Deleuze se tiró desde el balcón de su casa en 1995. Tenía 70 años de edad cuando, mientras miraba el abismo, el abismo lo miró a él. Enfant terrible de la Filosofía, algunos lo acusan de ser un charlatán que sacaba sus escritos del horno antes de que estuvieran listos.

En estos días de retiro y cuarentena, he encontrado, ordenando la biblioteca de mi cuarto, un recorte del Times, escrito con motivo de su muerte. Allí leo que “Spinoza y Nietzsche le dieron… un marco en el cual la ética podía reconstruirse, no ya como un asunto objetivo sobre el bien o el mal, sino poniendo el bien y el mal al servicio de la vida humana. La afirmación de la vida (reinterpretada como afirmación del deseo) elevó a Nietzsche, a los ojos de Deleuze, por encima de cualquier otro filósofo”. En otras palabra, la filosofía de Deleuze es la prueba de que había una semilla relativista en Spinoza y en Nietzsche.
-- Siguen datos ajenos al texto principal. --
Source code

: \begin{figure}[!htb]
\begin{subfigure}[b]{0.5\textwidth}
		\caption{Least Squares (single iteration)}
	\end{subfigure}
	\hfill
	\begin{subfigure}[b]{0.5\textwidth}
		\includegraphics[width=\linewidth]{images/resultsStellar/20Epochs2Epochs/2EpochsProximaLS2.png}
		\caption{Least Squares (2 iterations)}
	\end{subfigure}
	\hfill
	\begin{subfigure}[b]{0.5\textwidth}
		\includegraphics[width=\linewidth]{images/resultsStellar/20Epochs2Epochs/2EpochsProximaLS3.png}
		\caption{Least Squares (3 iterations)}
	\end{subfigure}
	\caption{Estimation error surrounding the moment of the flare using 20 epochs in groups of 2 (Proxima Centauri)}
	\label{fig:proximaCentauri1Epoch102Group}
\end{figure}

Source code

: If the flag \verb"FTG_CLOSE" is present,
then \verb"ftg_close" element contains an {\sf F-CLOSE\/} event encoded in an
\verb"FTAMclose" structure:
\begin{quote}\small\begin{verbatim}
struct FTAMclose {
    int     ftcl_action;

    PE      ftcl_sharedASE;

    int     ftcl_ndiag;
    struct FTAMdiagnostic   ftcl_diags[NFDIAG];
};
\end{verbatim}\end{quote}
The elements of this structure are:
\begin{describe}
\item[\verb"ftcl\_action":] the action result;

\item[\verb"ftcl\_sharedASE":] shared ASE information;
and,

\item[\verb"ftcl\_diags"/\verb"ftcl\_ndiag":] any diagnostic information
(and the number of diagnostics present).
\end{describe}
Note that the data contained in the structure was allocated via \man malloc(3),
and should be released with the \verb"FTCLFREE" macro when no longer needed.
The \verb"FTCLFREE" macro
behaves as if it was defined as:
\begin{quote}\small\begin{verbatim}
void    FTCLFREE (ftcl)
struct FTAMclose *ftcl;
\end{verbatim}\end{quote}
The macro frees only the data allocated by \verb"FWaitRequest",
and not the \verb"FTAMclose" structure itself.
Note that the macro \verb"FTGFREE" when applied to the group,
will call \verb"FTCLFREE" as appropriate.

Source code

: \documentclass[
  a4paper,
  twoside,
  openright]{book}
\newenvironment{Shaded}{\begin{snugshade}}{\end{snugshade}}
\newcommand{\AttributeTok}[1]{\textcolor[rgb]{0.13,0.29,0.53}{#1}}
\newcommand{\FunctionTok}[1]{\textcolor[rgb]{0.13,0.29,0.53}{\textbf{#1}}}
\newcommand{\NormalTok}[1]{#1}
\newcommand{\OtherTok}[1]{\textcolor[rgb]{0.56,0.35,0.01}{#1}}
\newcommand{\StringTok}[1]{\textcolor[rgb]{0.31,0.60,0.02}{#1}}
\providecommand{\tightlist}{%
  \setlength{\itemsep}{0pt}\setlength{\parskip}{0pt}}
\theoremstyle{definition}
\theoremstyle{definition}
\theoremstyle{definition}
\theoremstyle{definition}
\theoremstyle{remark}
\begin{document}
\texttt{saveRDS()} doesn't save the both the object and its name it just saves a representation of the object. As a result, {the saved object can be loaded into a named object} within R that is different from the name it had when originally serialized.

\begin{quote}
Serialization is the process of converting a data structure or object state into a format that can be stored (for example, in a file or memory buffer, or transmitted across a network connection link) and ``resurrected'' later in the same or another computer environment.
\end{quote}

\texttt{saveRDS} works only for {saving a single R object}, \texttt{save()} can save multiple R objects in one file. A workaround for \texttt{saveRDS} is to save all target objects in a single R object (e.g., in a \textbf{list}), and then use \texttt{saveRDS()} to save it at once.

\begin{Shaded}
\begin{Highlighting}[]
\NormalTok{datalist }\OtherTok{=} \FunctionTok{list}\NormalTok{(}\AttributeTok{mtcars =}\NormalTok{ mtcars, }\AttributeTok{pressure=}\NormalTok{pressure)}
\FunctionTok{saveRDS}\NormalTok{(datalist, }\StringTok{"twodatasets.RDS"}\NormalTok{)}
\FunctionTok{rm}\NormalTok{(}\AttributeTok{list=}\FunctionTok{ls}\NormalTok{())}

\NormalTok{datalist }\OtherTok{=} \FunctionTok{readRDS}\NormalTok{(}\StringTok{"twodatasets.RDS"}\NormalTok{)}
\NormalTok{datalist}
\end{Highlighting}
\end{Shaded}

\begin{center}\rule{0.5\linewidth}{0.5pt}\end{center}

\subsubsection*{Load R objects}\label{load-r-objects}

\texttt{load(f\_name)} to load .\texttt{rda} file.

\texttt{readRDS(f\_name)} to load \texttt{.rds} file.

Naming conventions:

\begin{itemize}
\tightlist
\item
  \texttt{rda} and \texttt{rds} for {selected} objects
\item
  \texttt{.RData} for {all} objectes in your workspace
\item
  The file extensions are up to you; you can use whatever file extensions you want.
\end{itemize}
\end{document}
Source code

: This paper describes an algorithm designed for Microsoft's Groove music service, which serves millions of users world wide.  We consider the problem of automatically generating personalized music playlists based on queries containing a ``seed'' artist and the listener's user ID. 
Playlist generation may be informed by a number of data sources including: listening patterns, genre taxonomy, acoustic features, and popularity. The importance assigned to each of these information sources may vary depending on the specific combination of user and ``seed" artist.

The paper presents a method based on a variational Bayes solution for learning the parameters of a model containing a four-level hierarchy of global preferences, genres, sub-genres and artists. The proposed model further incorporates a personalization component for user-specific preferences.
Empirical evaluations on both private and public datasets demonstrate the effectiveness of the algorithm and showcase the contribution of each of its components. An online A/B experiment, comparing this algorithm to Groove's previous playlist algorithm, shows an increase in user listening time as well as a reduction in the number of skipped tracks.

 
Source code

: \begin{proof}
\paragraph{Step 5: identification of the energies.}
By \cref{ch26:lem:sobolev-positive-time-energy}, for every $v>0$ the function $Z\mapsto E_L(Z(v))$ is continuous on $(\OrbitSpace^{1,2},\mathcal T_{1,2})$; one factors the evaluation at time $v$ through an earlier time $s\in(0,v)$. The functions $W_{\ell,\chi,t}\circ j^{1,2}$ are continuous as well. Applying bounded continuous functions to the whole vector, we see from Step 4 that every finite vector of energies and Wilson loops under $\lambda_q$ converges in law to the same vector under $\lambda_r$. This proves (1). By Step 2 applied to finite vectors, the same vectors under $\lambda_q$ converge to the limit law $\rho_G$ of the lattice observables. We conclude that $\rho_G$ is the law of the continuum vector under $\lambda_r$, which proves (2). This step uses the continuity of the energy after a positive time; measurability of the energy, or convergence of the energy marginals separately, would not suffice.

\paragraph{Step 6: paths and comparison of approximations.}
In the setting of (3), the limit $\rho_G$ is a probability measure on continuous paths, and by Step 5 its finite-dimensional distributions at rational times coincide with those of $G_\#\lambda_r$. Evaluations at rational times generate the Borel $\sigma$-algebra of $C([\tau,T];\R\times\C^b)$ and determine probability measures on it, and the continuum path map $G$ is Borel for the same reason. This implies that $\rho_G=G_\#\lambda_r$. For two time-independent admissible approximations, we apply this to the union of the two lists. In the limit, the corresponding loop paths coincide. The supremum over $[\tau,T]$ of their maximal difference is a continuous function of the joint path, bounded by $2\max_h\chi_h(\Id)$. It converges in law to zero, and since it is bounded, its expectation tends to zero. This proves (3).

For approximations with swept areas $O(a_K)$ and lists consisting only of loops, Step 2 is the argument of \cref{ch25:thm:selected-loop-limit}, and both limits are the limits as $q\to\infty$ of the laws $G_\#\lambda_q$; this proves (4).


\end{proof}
Pero no es con afán de prolongar nuestra conversación sobre Spinoza que evoco a Deleuze, sino ante la contemplación de la histeria del mundo, en estos días de incertidumbre y de muerte. Histeria también señalada por usted en su carta de la semana pasada. En esta sociedad del conocimiento y de la información, aunque el virus haya afectado materialmente a sólo una pequeña parte de la población mundial, parecería que ha infectado de miedo y de tristeza a todo el orbe. Se ha vuelto viral, también desde ese punto de vista.

No pretendo minimizar irónicamente la dimensión de nada de lo que estamos viviendo, pues yo tampoco conozco lo que Gandalf el Blanco llamaba “el final de todos los caminos”, ni cómo terminará este episodio afectando la salud, la economía o el modo de vida de los habitantes de la Tierra.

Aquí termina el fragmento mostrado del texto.